THE INPUT ::
════════════════
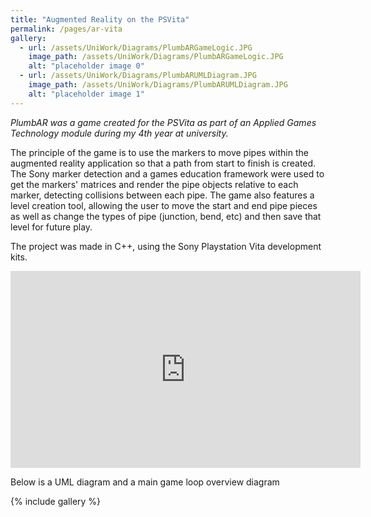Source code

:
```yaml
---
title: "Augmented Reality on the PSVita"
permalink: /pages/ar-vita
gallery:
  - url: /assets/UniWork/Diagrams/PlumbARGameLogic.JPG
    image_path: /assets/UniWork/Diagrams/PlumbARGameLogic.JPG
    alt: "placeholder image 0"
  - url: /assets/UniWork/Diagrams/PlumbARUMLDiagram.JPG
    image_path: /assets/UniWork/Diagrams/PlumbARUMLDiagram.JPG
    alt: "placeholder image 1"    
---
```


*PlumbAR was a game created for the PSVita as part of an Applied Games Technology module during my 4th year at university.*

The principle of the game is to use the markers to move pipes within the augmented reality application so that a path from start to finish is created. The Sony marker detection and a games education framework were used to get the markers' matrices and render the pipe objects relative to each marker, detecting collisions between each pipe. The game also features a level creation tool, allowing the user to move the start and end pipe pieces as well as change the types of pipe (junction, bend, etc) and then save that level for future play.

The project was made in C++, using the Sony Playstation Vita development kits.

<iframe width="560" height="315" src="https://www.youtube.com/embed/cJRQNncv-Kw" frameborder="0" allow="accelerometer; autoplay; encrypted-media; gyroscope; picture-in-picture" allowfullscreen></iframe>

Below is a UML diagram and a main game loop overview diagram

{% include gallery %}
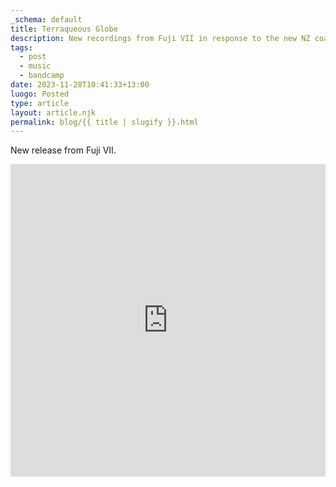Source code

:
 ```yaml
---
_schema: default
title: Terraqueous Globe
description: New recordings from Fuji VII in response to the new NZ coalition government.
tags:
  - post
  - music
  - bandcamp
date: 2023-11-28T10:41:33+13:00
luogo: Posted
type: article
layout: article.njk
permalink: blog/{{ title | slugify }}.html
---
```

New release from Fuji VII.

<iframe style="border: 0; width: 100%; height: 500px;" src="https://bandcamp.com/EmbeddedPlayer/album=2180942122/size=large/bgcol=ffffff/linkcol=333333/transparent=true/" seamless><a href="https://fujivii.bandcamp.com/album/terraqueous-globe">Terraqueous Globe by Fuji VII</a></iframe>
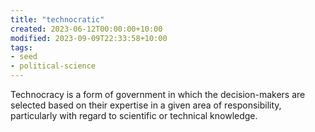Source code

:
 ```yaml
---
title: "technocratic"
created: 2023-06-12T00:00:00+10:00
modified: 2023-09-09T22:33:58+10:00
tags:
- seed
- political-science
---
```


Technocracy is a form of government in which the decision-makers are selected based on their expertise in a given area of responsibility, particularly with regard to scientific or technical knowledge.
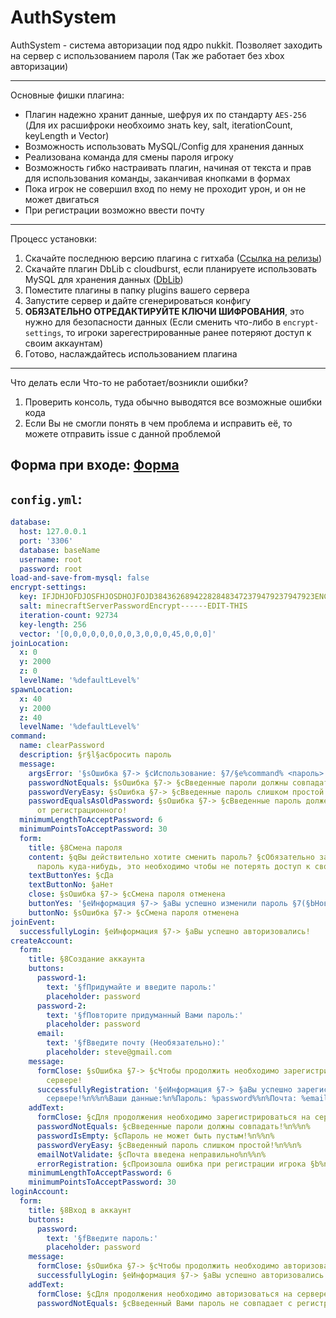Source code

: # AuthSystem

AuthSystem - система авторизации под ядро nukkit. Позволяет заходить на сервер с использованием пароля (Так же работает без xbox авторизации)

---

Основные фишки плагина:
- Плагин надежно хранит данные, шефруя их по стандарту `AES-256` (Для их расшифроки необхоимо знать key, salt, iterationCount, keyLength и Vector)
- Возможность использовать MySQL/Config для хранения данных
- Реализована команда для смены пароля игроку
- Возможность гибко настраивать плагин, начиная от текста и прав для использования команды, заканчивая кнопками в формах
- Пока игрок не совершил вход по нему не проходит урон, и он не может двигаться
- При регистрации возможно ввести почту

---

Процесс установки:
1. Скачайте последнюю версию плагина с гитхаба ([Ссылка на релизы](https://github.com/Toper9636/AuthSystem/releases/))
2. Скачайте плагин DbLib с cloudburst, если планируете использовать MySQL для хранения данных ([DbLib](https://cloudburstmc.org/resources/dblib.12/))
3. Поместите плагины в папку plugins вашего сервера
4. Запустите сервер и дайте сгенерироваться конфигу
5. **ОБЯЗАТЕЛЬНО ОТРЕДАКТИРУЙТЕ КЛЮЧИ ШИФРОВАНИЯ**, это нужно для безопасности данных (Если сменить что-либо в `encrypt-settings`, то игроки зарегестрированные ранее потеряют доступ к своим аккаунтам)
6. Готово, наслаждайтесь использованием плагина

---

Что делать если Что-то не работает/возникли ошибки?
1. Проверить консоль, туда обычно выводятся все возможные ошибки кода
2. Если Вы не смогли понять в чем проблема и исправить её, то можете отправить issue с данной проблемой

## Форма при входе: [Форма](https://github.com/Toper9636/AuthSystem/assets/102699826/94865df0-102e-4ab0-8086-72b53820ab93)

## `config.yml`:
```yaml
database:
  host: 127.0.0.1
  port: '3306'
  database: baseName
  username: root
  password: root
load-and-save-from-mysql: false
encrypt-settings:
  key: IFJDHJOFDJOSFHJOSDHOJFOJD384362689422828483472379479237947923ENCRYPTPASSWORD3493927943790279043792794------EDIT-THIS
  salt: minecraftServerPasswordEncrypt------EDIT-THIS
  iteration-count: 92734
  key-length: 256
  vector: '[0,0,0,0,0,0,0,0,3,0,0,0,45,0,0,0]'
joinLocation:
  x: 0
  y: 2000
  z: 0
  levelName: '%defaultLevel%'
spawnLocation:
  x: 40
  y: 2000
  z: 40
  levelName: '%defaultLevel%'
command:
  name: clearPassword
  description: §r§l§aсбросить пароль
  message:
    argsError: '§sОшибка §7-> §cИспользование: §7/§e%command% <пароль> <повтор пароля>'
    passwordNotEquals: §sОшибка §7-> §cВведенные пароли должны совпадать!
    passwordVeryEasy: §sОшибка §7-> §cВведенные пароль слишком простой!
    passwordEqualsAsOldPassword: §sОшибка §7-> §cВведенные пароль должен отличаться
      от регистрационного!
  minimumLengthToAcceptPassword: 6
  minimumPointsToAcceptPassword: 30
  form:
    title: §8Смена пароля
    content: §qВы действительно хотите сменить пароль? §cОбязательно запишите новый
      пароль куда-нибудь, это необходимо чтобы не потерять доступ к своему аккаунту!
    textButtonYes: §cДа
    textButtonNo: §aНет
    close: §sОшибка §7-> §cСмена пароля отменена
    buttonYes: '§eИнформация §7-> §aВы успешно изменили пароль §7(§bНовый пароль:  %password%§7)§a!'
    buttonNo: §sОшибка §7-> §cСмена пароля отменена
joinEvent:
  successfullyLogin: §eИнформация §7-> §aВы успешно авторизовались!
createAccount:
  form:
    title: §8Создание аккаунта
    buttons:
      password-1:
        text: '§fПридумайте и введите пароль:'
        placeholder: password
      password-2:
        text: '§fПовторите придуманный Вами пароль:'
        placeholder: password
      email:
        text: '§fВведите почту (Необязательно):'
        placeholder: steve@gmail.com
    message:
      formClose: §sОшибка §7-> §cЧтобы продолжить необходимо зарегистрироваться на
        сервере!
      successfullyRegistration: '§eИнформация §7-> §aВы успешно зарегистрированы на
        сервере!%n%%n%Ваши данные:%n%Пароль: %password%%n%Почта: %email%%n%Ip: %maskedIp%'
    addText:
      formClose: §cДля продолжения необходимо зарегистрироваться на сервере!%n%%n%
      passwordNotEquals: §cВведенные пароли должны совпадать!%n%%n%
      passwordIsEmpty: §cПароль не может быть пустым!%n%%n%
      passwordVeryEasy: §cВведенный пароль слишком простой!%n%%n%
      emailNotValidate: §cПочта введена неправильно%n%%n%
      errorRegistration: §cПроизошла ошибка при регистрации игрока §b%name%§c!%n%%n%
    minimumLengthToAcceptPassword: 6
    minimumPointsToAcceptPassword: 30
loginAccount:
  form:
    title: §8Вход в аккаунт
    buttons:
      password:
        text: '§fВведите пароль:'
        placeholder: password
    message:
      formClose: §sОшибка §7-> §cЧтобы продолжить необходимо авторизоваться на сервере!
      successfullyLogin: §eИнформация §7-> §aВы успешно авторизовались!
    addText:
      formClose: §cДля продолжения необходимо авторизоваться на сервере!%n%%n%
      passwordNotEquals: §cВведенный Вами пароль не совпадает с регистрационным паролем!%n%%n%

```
════════════════
TASK ITEM :: Reproduce the data verbatim and omit each image.

EXERCISE SOLUTION ::
Source code

:
```yaml
---
title: "Augmented Reality on the PSVita"
permalink: /pages/ar-vita
gallery:
  - url: /assets/UniWork/Diagrams/PlumbARGameLogic.JPG
    image_path: /assets/UniWork/Diagrams/PlumbARGameLogic.JPG
    alt: "placeholder image 0"
  - url: /assets/UniWork/Diagrams/PlumbARUMLDiagram.JPG
    image_path: /assets/UniWork/Diagrams/PlumbARUMLDiagram.JPG
    alt: "placeholder image 1"    
---
```


*PlumbAR was a game created for the PSVita as part of an Applied Games Technology module during my 4th year at university.*

The principle of the game is to use the markers to move pipes within the augmented reality application so that a path from start to finish is created. The Sony marker detection and a games education framework were used to get the markers' matrices and render the pipe objects relative to each marker, detecting collisions between each pipe. The game also features a level creation tool, allowing the user to move the start and end pipe pieces as well as change the types of pipe (junction, bend, etc) and then save that level for future play.

The project was made in C++, using the Sony Playstation Vita development kits.

<iframe width="560" height="315" src="https://www.youtube.com/embed/cJRQNncv-Kw" frameborder="0" allow="accelerometer; autoplay; encrypted-media; gyroscope; picture-in-picture" allowfullscreen></iframe>

Below is a UML diagram and a main game loop overview diagram

{% include gallery %}
Source code

:
 ```yaml
---
_schema: default
title: Terraqueous Globe
description: New recordings from Fuji VII in response to the new NZ coalition government.
tags:
  - post
  - music
  - bandcamp
date: 2023-11-28T10:41:33+13:00
luogo: Posted
type: article
layout: article.njk
permalink: blog/{{ title | slugify }}.html
---
```

New release from Fuji VII.

<iframe style="border: 0; width: 100%; height: 500px;" src="https://bandcamp.com/EmbeddedPlayer/album=2180942122/size=large/bgcol=ffffff/linkcol=333333/transparent=true/" seamless><a href="https://fujivii.bandcamp.com/album/terraqueous-globe">Terraqueous Globe by Fuji VII</a></iframe>
Source code

:
 ```yaml
---
title: "technocratic"
created: 2023-06-12T00:00:00+10:00
modified: 2023-09-09T22:33:58+10:00
tags:
- seed
- political-science
---
```


Technocracy is a form of government in which the decision-makers are selected based on their expertise in a given area of responsibility, particularly with regard to scientific or technical knowledge.
Source code

: # AuthSystem

AuthSystem - система авторизации под ядро nukkit. Позволяет заходить на сервер с использованием пароля (Так же работает без xbox авторизации)

---

Основные фишки плагина:
- Плагин надежно хранит данные, шефруя их по стандарту `AES-256` (Для их расшифроки необхоимо знать key, salt, iterationCount, keyLength и Vector)
- Возможность использовать MySQL/Config для хранения данных
- Реализована команда для смены пароля игроку
- Возможность гибко настраивать плагин, начиная от текста и прав для использования команды, заканчивая кнопками в формах
- Пока игрок не совершил вход по нему не проходит урон, и он не может двигаться
- При регистрации возможно ввести почту

---

Процесс установки:
1. Скачайте последнюю версию плагина с гитхаба ([Ссылка на релизы](https://github.com/Toper9636/AuthSystem/releases/))
2. Скачайте плагин DbLib с cloudburst, если планируете использовать MySQL для хранения данных ([DbLib](https://cloudburstmc.org/resources/dblib.12/))
3. Поместите плагины в папку plugins вашего сервера
4. Запустите сервер и дайте сгенерироваться конфигу
5. **ОБЯЗАТЕЛЬНО ОТРЕДАКТИРУЙТЕ КЛЮЧИ ШИФРОВАНИЯ**, это нужно для безопасности данных (Если сменить что-либо в `encrypt-settings`, то игроки зарегестрированные ранее потеряют доступ к своим аккаунтам)
6. Готово, наслаждайтесь использованием плагина

---

Что делать если Что-то не работает/возникли ошибки?
1. Проверить консоль, туда обычно выводятся все возможные ошибки кода
2. Если Вы не смогли понять в чем проблема и исправить её, то можете отправить issue с данной проблемой

## Форма при входе: [Форма](https://github.com/Toper9636/AuthSystem/assets/102699826/94865df0-102e-4ab0-8086-72b53820ab93)

## `config.yml`:
```yaml
database:
  host: 127.0.0.1
  port: '3306'
  database: baseName
  username: root
  password: root
load-and-save-from-mysql: false
encrypt-settings:
  key: IFJDHJOFDJOSFHJOSDHOJFOJD384362689422828483472379479237947923ENCRYPTPASSWORD3493927943790279043792794------EDIT-THIS
  salt: minecraftServerPasswordEncrypt------EDIT-THIS
  iteration-count: 92734
  key-length: 256
  vector: '[0,0,0,0,0,0,0,0,3,0,0,0,45,0,0,0]'
joinLocation:
  x: 0
  y: 2000
  z: 0
  levelName: '%defaultLevel%'
spawnLocation:
  x: 40
  y: 2000
  z: 40
  levelName: '%defaultLevel%'
command:
  name: clearPassword
  description: §r§l§aсбросить пароль
  message:
    argsError: '§sОшибка §7-> §cИспользование: §7/§e%command% <пароль> <повтор пароля>'
    passwordNotEquals: §sОшибка §7-> §cВведенные пароли должны совпадать!
    passwordVeryEasy: §sОшибка §7-> §cВведенные пароль слишком простой!
    passwordEqualsAsOldPassword: §sОшибка §7-> §cВведенные пароль должен отличаться
      от регистрационного!
  minimumLengthToAcceptPassword: 6
  minimumPointsToAcceptPassword: 30
  form:
    title: §8Смена пароля
    content: §qВы действительно хотите сменить пароль? §cОбязательно запишите новый
      пароль куда-нибудь, это необходимо чтобы не потерять доступ к своему аккаунту!
    textButtonYes: §cДа
    textButtonNo: §aНет
    close: §sОшибка §7-> §cСмена пароля отменена
    buttonYes: '§eИнформация §7-> §aВы успешно изменили пароль §7(§bНовый пароль:  %password%§7)§a!'
    buttonNo: §sОшибка §7-> §cСмена пароля отменена
joinEvent:
  successfullyLogin: §eИнформация §7-> §aВы успешно авторизовались!
createAccount:
  form:
    title: §8Создание аккаунта
    buttons:
      password-1:
        text: '§fПридумайте и введите пароль:'
        placeholder: password
      password-2:
        text: '§fПовторите придуманный Вами пароль:'
        placeholder: password
      email:
        text: '§fВведите почту (Необязательно):'
        placeholder: steve@gmail.com
    message:
      formClose: §sОшибка §7-> §cЧтобы продолжить необходимо зарегистрироваться на
        сервере!
      successfullyRegistration: '§eИнформация §7-> §aВы успешно зарегистрированы на
        сервере!%n%%n%Ваши данные:%n%Пароль: %password%%n%Почта: %email%%n%Ip: %maskedIp%'
    addText:
      formClose: §cДля продолжения необходимо зарегистрироваться на сервере!%n%%n%
      passwordNotEquals: §cВведенные пароли должны совпадать!%n%%n%
      passwordIsEmpty: §cПароль не может быть пустым!%n%%n%
      passwordVeryEasy: §cВведенный пароль слишком простой!%n%%n%
      emailNotValidate: §cПочта введена неправильно%n%%n%
      errorRegistration: §cПроизошла ошибка при регистрации игрока §b%name%§c!%n%%n%
    minimumLengthToAcceptPassword: 6
    minimumPointsToAcceptPassword: 30
loginAccount:
  form:
    title: §8Вход в аккаунт
    buttons:
      password:
        text: '§fВведите пароль:'
        placeholder: password
    message:
      formClose: §sОшибка §7-> §cЧтобы продолжить необходимо авторизоваться на сервере!
      successfullyLogin: §eИнформация §7-> §aВы успешно авторизовались!
    addText:
      formClose: §cДля продолжения необходимо авторизоваться на сервере!%n%%n%
      passwordNotEquals: §cВведенный Вами пароль не совпадает с регистрационным паролем!%n%%n%

```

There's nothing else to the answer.